§ WHAT YOU HAVE TO DO
Among the entries below, please show each line that carries the word "flashcards".

MATERIAL SUPPLIED Start Marker

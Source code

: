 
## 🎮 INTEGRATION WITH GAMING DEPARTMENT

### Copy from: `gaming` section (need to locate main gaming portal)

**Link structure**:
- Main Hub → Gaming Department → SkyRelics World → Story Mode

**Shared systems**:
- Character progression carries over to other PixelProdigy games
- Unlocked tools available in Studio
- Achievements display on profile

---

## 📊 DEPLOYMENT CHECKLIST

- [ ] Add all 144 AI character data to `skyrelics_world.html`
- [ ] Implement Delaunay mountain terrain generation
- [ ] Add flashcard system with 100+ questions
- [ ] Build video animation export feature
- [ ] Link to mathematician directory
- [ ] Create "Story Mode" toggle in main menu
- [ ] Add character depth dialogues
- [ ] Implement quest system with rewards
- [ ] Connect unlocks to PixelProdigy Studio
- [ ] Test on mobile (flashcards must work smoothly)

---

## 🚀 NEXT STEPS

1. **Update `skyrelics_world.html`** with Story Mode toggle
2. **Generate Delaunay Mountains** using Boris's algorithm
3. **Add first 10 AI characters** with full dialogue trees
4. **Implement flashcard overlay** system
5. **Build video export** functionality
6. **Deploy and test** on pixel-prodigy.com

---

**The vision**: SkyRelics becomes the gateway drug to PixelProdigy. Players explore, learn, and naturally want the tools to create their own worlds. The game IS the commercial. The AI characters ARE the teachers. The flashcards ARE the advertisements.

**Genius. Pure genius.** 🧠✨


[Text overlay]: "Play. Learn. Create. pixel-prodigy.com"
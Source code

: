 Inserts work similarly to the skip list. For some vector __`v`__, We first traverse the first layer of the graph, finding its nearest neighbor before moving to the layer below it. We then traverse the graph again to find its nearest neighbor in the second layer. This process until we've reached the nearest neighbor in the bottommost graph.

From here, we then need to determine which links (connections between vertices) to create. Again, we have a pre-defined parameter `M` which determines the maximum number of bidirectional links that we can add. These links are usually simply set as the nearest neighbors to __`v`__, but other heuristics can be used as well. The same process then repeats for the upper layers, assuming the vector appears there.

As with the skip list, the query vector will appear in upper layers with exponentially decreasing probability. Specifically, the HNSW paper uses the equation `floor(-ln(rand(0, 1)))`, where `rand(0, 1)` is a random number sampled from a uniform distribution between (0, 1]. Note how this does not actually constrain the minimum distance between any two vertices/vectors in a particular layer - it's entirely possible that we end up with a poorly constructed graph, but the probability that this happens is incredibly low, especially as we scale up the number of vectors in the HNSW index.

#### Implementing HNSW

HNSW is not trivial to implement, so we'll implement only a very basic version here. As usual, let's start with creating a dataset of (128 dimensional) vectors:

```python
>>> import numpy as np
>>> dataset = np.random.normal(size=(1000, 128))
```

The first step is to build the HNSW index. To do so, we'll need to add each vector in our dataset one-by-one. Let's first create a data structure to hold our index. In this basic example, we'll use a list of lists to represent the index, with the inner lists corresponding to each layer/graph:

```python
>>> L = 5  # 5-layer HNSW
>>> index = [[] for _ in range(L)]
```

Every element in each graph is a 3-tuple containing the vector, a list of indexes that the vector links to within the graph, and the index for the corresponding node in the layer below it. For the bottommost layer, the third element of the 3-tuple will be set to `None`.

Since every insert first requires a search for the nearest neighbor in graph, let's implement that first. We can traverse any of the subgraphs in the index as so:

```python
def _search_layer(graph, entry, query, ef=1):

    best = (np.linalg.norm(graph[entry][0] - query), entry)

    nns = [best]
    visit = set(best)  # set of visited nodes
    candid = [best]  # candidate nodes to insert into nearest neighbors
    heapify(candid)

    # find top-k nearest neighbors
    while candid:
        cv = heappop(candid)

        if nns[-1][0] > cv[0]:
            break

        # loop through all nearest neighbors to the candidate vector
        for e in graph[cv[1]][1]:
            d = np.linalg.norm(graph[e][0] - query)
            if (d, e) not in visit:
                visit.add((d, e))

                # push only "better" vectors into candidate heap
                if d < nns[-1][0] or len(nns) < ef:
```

MATERIAL SUPPLIED End Marker

§ RESULT
- [ ] Test on mobile (flashcards must work smoothly)
**The vision**: SkyRelics becomes the gateway drug to PixelProdigy. Players explore, learn, and naturally want the tools to create their own worlds. The game IS the commercial. The AI characters ARE the teachers. The flashcards ARE the advertisements.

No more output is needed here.